* _Your instructions_
Using the data below, count the lines where "Added" appears, and answer with the number alone.

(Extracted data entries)
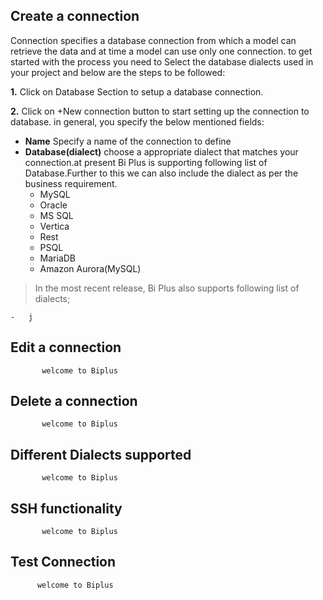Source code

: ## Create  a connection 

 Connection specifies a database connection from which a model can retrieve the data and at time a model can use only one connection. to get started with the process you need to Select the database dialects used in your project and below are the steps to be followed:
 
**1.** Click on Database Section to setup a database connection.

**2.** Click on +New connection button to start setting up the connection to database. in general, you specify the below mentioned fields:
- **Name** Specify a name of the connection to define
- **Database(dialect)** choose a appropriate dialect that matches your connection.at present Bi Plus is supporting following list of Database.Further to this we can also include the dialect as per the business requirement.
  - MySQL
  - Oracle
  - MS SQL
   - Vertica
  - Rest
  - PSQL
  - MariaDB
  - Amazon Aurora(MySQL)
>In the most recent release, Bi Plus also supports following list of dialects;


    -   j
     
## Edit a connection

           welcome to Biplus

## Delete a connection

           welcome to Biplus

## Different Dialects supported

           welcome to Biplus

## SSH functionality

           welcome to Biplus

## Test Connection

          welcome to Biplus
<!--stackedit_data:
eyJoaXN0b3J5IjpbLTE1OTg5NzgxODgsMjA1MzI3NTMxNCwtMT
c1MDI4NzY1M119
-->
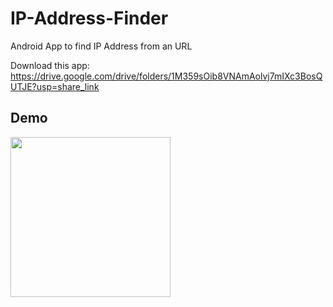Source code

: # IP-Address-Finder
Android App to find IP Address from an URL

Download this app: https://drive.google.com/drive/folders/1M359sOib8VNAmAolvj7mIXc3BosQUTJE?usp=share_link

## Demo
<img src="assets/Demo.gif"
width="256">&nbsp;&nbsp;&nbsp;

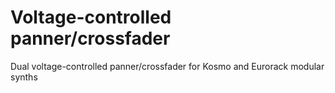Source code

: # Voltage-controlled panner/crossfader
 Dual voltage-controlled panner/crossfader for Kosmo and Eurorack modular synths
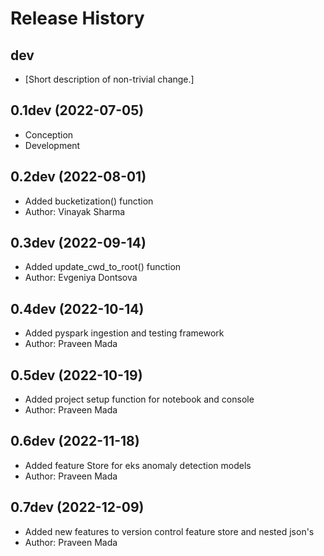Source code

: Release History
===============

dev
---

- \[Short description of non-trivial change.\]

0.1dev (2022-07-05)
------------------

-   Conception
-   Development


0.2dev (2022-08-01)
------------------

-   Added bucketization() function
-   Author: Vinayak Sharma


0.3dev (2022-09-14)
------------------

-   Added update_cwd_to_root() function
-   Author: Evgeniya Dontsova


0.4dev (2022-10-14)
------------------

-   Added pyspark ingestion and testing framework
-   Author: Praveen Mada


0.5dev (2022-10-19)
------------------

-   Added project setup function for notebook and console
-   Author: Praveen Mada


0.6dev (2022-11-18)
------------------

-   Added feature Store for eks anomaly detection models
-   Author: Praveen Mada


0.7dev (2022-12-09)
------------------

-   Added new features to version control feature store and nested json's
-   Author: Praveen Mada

...

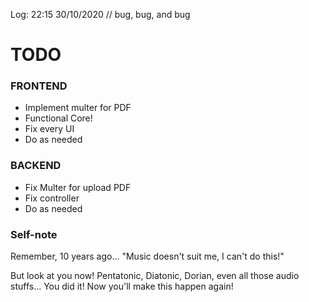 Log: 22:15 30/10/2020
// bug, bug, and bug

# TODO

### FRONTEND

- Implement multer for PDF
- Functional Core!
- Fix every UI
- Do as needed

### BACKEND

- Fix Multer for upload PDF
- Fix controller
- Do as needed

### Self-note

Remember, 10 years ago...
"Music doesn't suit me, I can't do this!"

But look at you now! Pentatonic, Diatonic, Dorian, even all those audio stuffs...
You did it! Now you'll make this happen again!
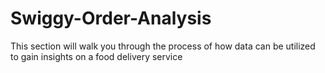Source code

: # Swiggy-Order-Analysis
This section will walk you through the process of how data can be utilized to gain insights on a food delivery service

* _Answer box_
6